Уходишь из бара, дождь, часы показывают пять-двадцать. Бредешь к станции подземки на Таймс-сквер. Проходишь мимо объявлений: ДЕВОЧКИ, ДЕВОЧКИ, ДЕВОЧКИ. Одно из них, в отличие от прочих, гласит: МАЛЬЧИКИ. Затем мимо плаката в магазине канцелярских принадлежностей: НЕ ЗАБУДЬТЕ ПРО ДЕНЬ МАТЕРИ. Дождь усиливается. Интересно, есть ли у тебя зонтик. Сколько раз ты забывал их в такси. Обычно, едва на землю падают первые капли, на каждом углу появляются продавцы зонтиков. Ты всегда задавался вопросом: откуда они приходят и куда деваются, когда кончается дождь? Ты представляешь себе, как они толпятся вокруг мощных радиоприемников в ожидании последней сводки Национальной службы погоды или спят в вонючих гостиничных номерах, выставив руки из окна, готовые вскочить от первого прикосновения влаги. А может, думаешь ты, они сговорились с компаниями, владеющими такси, и забирают все забытые зонтики почти даром. Экономику города составляют какие-то странные, невидимые системы, которые столь же непостижимы для тебя, как переплетения проводов и труб под тротуарами. Правда, сейчас не видно ни одного торговца зонтиками.

Пятнадцать минут ты ждешь на платформе подземки. Куда ни глянешь, везде Пропавшая Без Вести. Потом объявляют, что поезд сломался. В туннеле пахнет мокрой одеждой и мочой. Снова из громкоговорителя раздается голос, он сообщает, что местный поезд задерживается на двадцать минут из-за пожара. Проталкиваешься сквозь толпу и выходишь на улицу.

Все еще льет. Поймать такси — целая проблема. На каждом углу стоят люди и машут проходящим машинам. Идешь по Седьмой авеню до автобусной остановки, где под навесом сгрудились человек двадцать таких же бедолаг.

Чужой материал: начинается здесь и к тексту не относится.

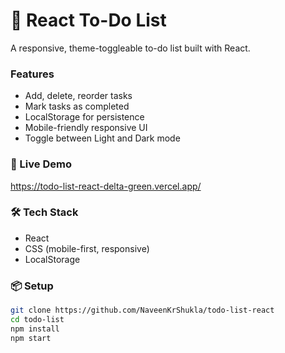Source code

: # 🌟 React To-Do List

A responsive, theme-toggleable to-do list built with React.

### Features

- Add, delete, reorder tasks
- Mark tasks as completed
- LocalStorage for persistence
- Mobile-friendly responsive UI
- Toggle between Light and Dark mode

### 🚀 Live Demo

https://todo-list-react-delta-green.vercel.app/

### 🛠 Tech Stack

- React
- CSS (mobile-first, responsive)
- LocalStorage

### 📦 Setup

```bash
git clone https://github.com/NaveenKrShukla/todo-list-react
cd todo-list
npm install
npm start
```
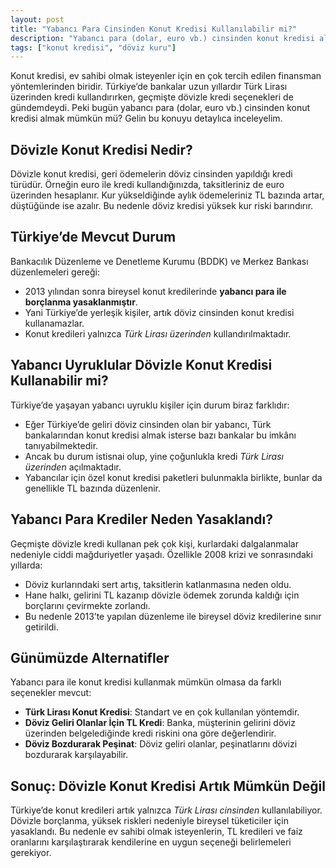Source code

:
 ```yaml
---
layout: post
title: "Yabancı Para Cinsinden Konut Kredisi Kullanılabilir mi?"
description: "Yabancı para (dolar, euro vb.) cinsinden konut kredisi almak mümkün mü?"
tags: ["konut kredisi", "döviz kuru"]
---
```


Konut kredisi, ev sahibi olmak isteyenler için en çok tercih edilen finansman yöntemlerinden biridir. Türkiye’de bankalar uzun yıllardır Türk Lirası üzerinden kredi kullandırırken, geçmişte dövizle kredi seçenekleri de gündemdeydi. Peki bugün yabancı para (dolar, euro vb.) cinsinden konut kredisi almak mümkün mü? Gelin bu konuyu detaylıca inceleyelim.

## Dövizle Konut Kredisi Nedir?

Dövizle konut kredisi, geri ödemelerin döviz cinsinden yapıldığı kredi türüdür. Örneğin euro ile kredi kullandığınızda, taksitleriniz de euro üzerinden hesaplanır. Kur yükseldiğinde aylık ödemeleriniz TL bazında artar, düştüğünde ise azalır. Bu nedenle döviz kredisi yüksek kur riski barındırır.

## Türkiye’de Mevcut Durum

Bankacılık Düzenleme ve Denetleme Kurumu (BDDK) ve Merkez Bankası düzenlemeleri gereği:

- 2013 yılından sonra bireysel konut kredilerinde **yabancı para ile borçlanma yasaklanmıştır**.
- Yani Türkiye’de yerleşik kişiler, artık döviz cinsinden konut kredisi kullanamazlar.
- Konut kredileri yalnızca *Türk Lirası üzerinden* kullandırılmaktadır.

## Yabancı Uyruklular Dövizle Konut Kredisi Kullanabilir mi?

Türkiye’de yaşayan yabancı uyruklu kişiler için durum biraz farklıdır:

- Eğer Türkiye’de geliri döviz cinsinden olan bir yabancı, Türk bankalarından konut kredisi almak isterse bazı bankalar bu imkânı tanıyabilmektedir.
- Ancak bu durum istisnai olup, yine çoğunlukla kredi *Türk Lirası üzerinden* açılmaktadır.
- Yabancılar için özel konut kredisi paketleri bulunmakla birlikte, bunlar da genellikle TL bazında düzenlenir.

## Yabancı Para Krediler Neden Yasaklandı?

Geçmişte dövizle kredi kullanan pek çok kişi, kurlardaki dalgalanmalar nedeniyle ciddi mağduriyetler yaşadı. Özellikle 2008 krizi ve sonrasındaki yıllarda:

- Döviz kurlarındaki sert artış, taksitlerin katlanmasına neden oldu.
- Hane halkı, gelirini TL kazanıp dövizle ödemek zorunda kaldığı için borçlarını çevirmekte zorlandı.
- Bu nedenle 2013’te yapılan düzenleme ile bireysel döviz kredilerine sınır getirildi.

## Günümüzde Alternatifler

Yabancı para ile konut kredisi kullanmak mümkün olmasa da farklı seçenekler mevcut:

- **Türk Lirası Konut Kredisi**: Standart ve en çok kullanılan yöntemdir.
- **Döviz Geliri Olanlar İçin TL Kredi**: Banka, müşterinin gelirini döviz üzerinden belgelediğinde kredi riskini ona göre değerlendirir.
- **Döviz Bozdurarak Peşinat**: Döviz geliri olanlar, peşinatlarını dövizi bozdurarak karşılayabilir.

## Sonuç: Dövizle Konut Kredisi Artık Mümkün Değil

Türkiye’de konut kredileri artık yalnızca *Türk Lirası cinsinden* kullanılabiliyor. Dövizle borçlanma, yüksek riskleri nedeniyle bireysel tüketiciler için yasaklandı. Bu nedenle ev sahibi olmak isteyenlerin, TL kredileri ve faiz oranlarını karşılaştırarak kendilerine en uygun seçeneği belirlemeleri gerekiyor.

Автобус, битком набитый людьми с угрюмыми физиономиями, не останавливаясь, проезжает мимо. Пожилая женщина вырывается из-под навеса и бежит за автобусом.

— Остановитесь! Эй, остановитесь! — Она лупит зонтиком по задней стенке автобуса.

Подходит другой автобус, из него вываливаются пассажиры. Люди под навесом сжимают в руках зонтики, сумочки и портфели, они приготовились сражаться за места; но, разгрузившись, автобус почти пустеет. Водитель, чернокожий верзила с потными подмышками, говорит:

— Не волнуйтесь.— Голос его вызывает уважение.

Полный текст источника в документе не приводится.